Oh, weird... yes, I tried quotes and got totally different results:

They think "key-value" has more of a database lookup connotation to it. Which our usage here kind of sort of does...? But our usage also isn't exactly a hash table necessarily? Bleargh, names are hard.

😆 Welcome to spec-writers hell, @DRK3!

One of @dlongley's favorite jokes is: There are only two hard problems in computer science: cache invalidation, naming things, and off-by-1 errors. (originally quipped by Martin Fowler)

DRK3 · 2022-04-27T16:56:37Z

@msporny Since it sounds like "name-value" is the better name at this point, I've updated my PR to use "name" instead of "key". I also realized that the actual Encrypted Document JSON uses the term "name" and "value" for each attribute... I somehow missed that in all this. But now they're aligned again with the spec text, which is good!
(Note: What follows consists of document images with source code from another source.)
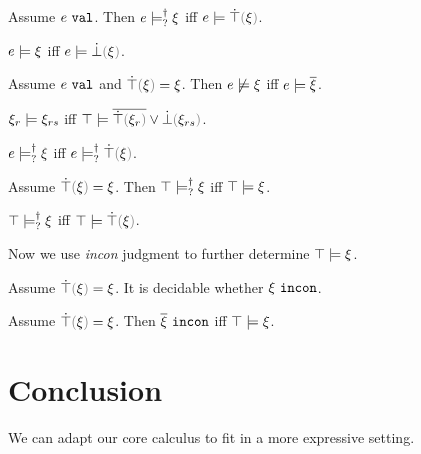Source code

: \documentclass[runningheads,envcountsame,a4paper]{llncs}
\begin{document}
\begin{lemma}
  Assume $e ~\mathtt{val}$. Then $e \models_{?}^{\dag} \xi$ iff $\csatisfy{e}{\ctruify{\xi}}$.
\end{lemma}

\begin{lemma}
  $e \models \xi$ iff $\csatisfy{e}{\cfalsify{\xi}}$.
\end{lemma}

\begin{lemma}
  Assume $e ~\mathtt{val}$ and $\ctruify{\xi}=\xi$. Then $e \not\models \xi$ iff $e \models \overline{\xi}$.
\end{lemma}

\begin{theorem}
  $\xi_r \models \xi_{rs}$ iff $\csatisfy{\ctruth}{\cor{\cdual{\ctruify{\xi_r}}}{\cfalsify{\xi_{rs}}}}$.
\end{theorem}

\begin{lemma}
  $e \models_{?}^{\dag} \xi$ iff $\csatisfyormay{e}{\ctruify{\xi}}$.
\end{lemma}

\begin{lemma}
  Assume $\ctruify{\xi}=\xi$. Then $\top \models_{?}^{\dag} \xi$ iff $\top \models \xi$.
\end{lemma}

\begin{theorem}
  $\top \models_{?}^{\dag} \xi$ iff $\csatisfy{\ctruth}{\ctruify{\xi}}$.
\end{theorem}

Now we use \textit{incon} judgment to further determine $\top \models \xi$.



\begin{theorem}
  Assume $\ctruify{\xi}=\xi$. It is decidable whether $\xi ~\mathtt{incon}$.
\end{theorem}

\begin{theorem}
  Assume $\ctruify{\xi}=\xi$. Then $\overline{\xi} ~\mathtt{incon}$ iff $\top \models \xi$.
\end{theorem}
\section{Conclusion}
We can adapt our core calculus to fit in a more expressive setting.
\clearpage



\end{document}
dlongley · 2022-04-27T20:55:19Z

I'm +1 to the language changes in this PR, but -1 to the new "add index" endpoint, at least at this time.

I think adding a new endpoint for this significantly changes the design and responsibilities. That doesn't mean it's a direction we couldn't head, but right now, the EDV architecture and client / server responsibilities are different from traditional databases. A lot of that has to do with the server being blind to data relationships.

Therefore, every attribute is always indexed -- and that's a guarantee that any client has when working with any server. Well, at the very least, queries can always be performed on any attribute. Additionally, if a client wants a compound index (e.g., to enforce uniqueness within groups), they create a new attribute for it -- such that it looks like any other attribute to the server. They don't instruct the server to combine existing attributes in new indexes to support their queries, potentially revealing information to the server in the process.

If a server implementation doesn't want to build indexes to make queries on attributes fast, that's fine, I guess, but I don't think we should add more complexity such that clients must tell servers to build indexes for the attributes they would like queries to be fast for.

Why do we need this feature?

msporny

-1 to the new "add index" endpoint

I completely missed the addition of the new feature, which is obvious in hindsight. I'm a -1 as well on that change in this particular PR. I thought all this PR was attempting to do was improve the narrative, not add indexing to the server.

That said, it's not clear to me what "add index" is meant to accomplish (making searching faster, yes, but our approach has always been to build these indexes client-side if necessary, IIRC).

DRK3 · 2022-04-27T23:35:07Z

@dlongley That's a good question! Here's why this endpoint is necessary: in theory, having the EDV server determine when/what to build indexes on sounds nice, but in practice this is problematic.

Our EDV server implementation works with another database provider to do the actual storage, for instance MongoDB, CouchDB, Postgres, etc. The way these databases work (and I think how most work) is that, in general, they expect an explicit command to tell it what to create indexes on and when. So the EDV server must tell these databases what to create indexes on.

If we want to just assume all attributes are indexed (which you probably should not, as building indexes by itself carries a cost), then there are some challenges here. How does the EDV server tell the underlying database to create indexes? When does it do this?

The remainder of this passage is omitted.